#### RAW DATA

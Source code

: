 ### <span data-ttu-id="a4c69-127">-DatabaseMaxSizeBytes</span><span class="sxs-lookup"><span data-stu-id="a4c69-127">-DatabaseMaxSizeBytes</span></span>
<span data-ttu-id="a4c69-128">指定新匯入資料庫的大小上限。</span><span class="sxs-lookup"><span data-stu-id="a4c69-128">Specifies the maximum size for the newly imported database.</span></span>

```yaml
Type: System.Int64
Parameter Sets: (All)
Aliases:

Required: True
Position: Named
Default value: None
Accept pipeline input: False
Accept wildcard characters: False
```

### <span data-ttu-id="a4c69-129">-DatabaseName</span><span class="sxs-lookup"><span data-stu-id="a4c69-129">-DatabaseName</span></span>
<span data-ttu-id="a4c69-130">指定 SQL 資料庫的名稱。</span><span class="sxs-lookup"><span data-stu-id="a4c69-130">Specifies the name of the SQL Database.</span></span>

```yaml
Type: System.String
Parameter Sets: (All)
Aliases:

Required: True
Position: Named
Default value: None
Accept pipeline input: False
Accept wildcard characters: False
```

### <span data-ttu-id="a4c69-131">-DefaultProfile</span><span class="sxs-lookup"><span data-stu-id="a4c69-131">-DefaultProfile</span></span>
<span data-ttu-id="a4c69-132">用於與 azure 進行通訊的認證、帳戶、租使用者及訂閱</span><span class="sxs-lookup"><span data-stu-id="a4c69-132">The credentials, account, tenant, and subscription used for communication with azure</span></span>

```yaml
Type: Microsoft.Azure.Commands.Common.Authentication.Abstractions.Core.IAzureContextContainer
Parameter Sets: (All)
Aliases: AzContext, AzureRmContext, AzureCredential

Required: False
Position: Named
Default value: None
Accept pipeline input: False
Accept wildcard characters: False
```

########

PROBLEM DESCRIPTION: Once you have read the records, write every one of them out again exactly.

SOLUTION FOR THIS TASK:
Source code

: ### <span data-ttu-id="a4c69-127">-DatabaseMaxSizeBytes</span><span class="sxs-lookup"><span data-stu-id="a4c69-127">-DatabaseMaxSizeBytes</span></span>
<span data-ttu-id="a4c69-128">指定新匯入資料庫的大小上限。</span><span class="sxs-lookup"><span data-stu-id="a4c69-128">Specifies the maximum size for the newly imported database.</span></span>

```yaml
Type: System.Int64
Parameter Sets: (All)
Aliases:

Required: True
Position: Named
Default value: None
Accept pipeline input: False
Accept wildcard characters: False
```

### <span data-ttu-id="a4c69-129">-DatabaseName</span><span class="sxs-lookup"><span data-stu-id="a4c69-129">-DatabaseName</span></span>
<span data-ttu-id="a4c69-130">指定 SQL 資料庫的名稱。</span><span class="sxs-lookup"><span data-stu-id="a4c69-130">Specifies the name of the SQL Database.</span></span>

```yaml
Type: System.String
Parameter Sets: (All)
Aliases:

Required: True
Position: Named
Default value: None
Accept pipeline input: False
Accept wildcard characters: False
```

### <span data-ttu-id="a4c69-131">-DefaultProfile</span><span class="sxs-lookup"><span data-stu-id="a4c69-131">-DefaultProfile</span></span>
<span data-ttu-id="a4c69-132">用於與 azure 進行通訊的認證、帳戶、租使用者及訂閱</span><span class="sxs-lookup"><span data-stu-id="a4c69-132">The credentials, account, tenant, and subscription used for communication with azure</span></span>

```yaml
Type: Microsoft.Azure.Commands.Common.Authentication.Abstractions.Core.IAzureContextContainer
Parameter Sets: (All)
Aliases: AzContext, AzureRmContext, AzureCredential

Required: False
Position: Named
Default value: None
Accept pipeline input: False
Accept wildcard characters: False
```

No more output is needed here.